WeLiveSecurity: O que você acha que é atualmente o maior mistério ou desafio no mundo da astronomia?

David Eicher: O maior mistério no mundo da astronomia é a natureza da energia escura. Em 1998, os astrônomos descobriram que a expansão do universo está acelerando, impulsionada por uma força invisível conhecida como energia escura. Sabemos que essa força compõe cerca de dois terços da matéria/energia do cosmos, mas ainda não sabemos do que ela é feita. Você quer um Prêmio Nobel garantido? Resolvendo o mistério da energia escura, você ganhará um.

WeLiveSecurity: O que aprendemos sobre a humanidade quando olhamos para os confins do espaço?

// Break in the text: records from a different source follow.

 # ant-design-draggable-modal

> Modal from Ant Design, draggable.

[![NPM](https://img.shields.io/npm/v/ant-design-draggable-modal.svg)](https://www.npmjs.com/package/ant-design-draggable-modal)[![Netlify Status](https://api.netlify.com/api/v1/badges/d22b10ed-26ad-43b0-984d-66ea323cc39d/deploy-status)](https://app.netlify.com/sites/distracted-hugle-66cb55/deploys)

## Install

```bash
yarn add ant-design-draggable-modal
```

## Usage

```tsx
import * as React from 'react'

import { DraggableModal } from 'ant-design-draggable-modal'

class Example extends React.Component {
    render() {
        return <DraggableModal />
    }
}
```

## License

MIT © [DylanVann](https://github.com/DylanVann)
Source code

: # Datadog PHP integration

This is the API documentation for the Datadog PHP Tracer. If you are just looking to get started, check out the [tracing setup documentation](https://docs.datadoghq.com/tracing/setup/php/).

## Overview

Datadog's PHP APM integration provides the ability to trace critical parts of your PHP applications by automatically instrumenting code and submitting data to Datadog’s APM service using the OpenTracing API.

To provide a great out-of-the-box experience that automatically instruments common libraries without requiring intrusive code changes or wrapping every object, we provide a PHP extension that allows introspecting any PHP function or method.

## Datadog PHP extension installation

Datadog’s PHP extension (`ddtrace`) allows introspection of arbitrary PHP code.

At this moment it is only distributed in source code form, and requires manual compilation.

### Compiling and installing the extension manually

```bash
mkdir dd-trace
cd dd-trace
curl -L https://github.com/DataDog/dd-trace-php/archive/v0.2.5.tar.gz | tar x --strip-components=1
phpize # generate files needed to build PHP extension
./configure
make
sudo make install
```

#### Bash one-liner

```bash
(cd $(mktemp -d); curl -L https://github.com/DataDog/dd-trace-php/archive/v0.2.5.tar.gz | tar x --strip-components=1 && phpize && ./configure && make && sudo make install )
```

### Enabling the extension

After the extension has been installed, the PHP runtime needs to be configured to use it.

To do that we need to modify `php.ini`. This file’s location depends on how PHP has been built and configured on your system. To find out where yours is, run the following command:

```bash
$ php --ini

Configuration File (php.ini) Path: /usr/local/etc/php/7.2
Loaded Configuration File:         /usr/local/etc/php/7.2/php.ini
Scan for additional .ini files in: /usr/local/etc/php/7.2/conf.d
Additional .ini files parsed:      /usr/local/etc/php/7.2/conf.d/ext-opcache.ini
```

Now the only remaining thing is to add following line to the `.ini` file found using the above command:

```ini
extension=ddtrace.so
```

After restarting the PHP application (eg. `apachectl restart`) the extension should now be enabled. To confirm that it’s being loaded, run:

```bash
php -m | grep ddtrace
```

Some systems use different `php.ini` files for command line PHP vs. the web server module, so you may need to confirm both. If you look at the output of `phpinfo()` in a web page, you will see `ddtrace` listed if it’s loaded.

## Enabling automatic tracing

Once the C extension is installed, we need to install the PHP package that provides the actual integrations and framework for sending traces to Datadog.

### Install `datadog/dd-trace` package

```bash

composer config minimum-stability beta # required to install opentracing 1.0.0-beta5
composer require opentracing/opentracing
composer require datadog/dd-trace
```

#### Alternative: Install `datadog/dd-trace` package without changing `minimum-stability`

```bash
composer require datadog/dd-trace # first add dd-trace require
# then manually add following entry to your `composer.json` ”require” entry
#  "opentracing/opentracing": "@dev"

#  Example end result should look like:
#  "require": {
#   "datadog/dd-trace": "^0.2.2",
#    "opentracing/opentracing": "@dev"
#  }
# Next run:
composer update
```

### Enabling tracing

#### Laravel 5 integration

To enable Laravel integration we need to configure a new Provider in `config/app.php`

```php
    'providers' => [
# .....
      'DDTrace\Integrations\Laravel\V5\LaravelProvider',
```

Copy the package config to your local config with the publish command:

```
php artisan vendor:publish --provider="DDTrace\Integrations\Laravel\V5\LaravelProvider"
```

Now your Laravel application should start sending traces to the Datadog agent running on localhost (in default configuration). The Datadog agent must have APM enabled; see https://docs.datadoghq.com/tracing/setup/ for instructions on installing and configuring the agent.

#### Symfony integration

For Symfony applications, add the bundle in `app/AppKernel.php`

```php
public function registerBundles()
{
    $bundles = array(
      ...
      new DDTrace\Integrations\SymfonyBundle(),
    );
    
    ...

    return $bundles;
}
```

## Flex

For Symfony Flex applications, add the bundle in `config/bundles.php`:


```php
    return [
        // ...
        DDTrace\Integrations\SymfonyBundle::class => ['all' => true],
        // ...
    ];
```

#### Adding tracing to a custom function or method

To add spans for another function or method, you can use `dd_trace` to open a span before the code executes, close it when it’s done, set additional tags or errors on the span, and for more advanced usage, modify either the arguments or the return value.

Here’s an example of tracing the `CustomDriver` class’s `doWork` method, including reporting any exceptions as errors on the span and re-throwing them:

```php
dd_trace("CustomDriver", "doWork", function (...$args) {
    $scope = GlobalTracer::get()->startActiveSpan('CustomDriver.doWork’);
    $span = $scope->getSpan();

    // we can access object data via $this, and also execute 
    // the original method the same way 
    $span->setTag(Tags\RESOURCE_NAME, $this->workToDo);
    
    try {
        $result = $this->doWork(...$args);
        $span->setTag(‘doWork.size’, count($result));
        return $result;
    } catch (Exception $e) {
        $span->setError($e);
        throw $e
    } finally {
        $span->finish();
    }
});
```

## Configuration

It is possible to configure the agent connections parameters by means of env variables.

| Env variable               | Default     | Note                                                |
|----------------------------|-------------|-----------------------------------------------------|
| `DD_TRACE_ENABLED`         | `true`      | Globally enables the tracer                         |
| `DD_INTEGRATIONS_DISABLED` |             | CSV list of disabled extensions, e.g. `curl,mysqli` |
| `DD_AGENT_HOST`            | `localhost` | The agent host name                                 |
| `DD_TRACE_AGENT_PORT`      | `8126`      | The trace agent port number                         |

David Eicher: Quando olhamos para os confins do espaço, aprendemos muito sobre a humanidade. Afinal de contas, como disse Carl Sagan, somos literalmente feitos de matéria estelar. Os átomos em nossos corpos foram literalmente produzidos no início do cosmos, na chamada Nucleossíntese do Big Bang, ou especialmente na morte de estrelas de baixa e alta massa. Elas simplesmente se reorganizam em nossos corpos vivos. Assim, olhamos para o espaço para ver nossa própria história de origem: de onde viemos, talvez por que estamos aqui e talvez até para onde estamos indo.

WeLiveSecurity: Alguns argumentam que não faz sentido explorar as profundezas do espaço quando temos problemas sérios para resolver aqui na Terra. Na sua opinião, o que já aprendemos sobre o universo e o espaço? Existe benefício nisso?

David Eicher: A luta entre gastar dinheiro e esforço em coisas aqui na Terra e em explorar e entender o universo é antiga. Por um lado, a exploração espacial é uma busca intelectual. Se você não se importa com a natureza do universo em que vive, de onde ele veio ou por que ele existe, e tudo o que quer é comer um bom hambúrguer no almoço e ser deixado em paz, que assim seja. Mas os esforços e as despesas para explorar o cosmos muitas vezes trouxeram enormes benefícios de várias maneiras, assim como as primeiras explorações do globo a bordo de navios a vela também trouxeram benefícios práticos. Você valoriza o fato de ter um smartphone? Quais são os benefícios desses dispositivos em sua vida diária? Os programas espaciais da NASA e de outras agências promoveram todos os tipos de tecnologias que também são usadas na vida cotidiana. Sem o programa Apollo, você não teria microchips como os que temos agora e seu precioso smartphone. E há inúmeros outros exemplos dos benefícios da pesquisa científica. Portanto, é realmente ingênuo pensar que "ou exploramos o universo ou melhoramos a vida na Terra"; na verdade, as duas coisas estão relacionadas.

WeLiveSecurity: O universo é infinito?

David Eicher: Essa é uma pergunta muito boa, e a resposta simples é que não sabemos. Mencionei a energia escura anteriormente: sabemos que o tamanho do cosmos é de pelo menos 93 bilhões de anos-luz, que é o diâmetro do universo visível que podemos observar. Mas, de uma forma complicada, se a energia escura for o que pensamos que seja, então o universo pode, na verdade, ser infinito. Parece ficção científica, mas pode ser verdade. Mas ainda não sabemos.

WeLiveSecurity: Como a astronomia ou a astrofísica aborda a questão dos universos paralelos?

David Eicher: A matemática nos diz que outros universos podem existir. Na astrofísica, usamos muito o termo multiverso como uma abreviação para vários universos. Mas saber que algo é matematicamente possível e observá-lo de fato são duas coisas diferentes. Por definição, podemos observar coisas em nosso universo, mas não podemos ver além dele. Portanto, se houver outros universos, talvez nunca saibamos. Alguns astrônomos brincam com a ideia de que as evidências da existência de outros universos podem, de alguma forma, estar impressas em nosso universo e que podemos ser capazes de detectá-las, mas isso está longe de ser algo "certo". Portanto, é bem possível que existam outros universos, e as probabilidades se inclinam para a ideia de que, se existirem, talvez nunca venhamos a conhecê-los.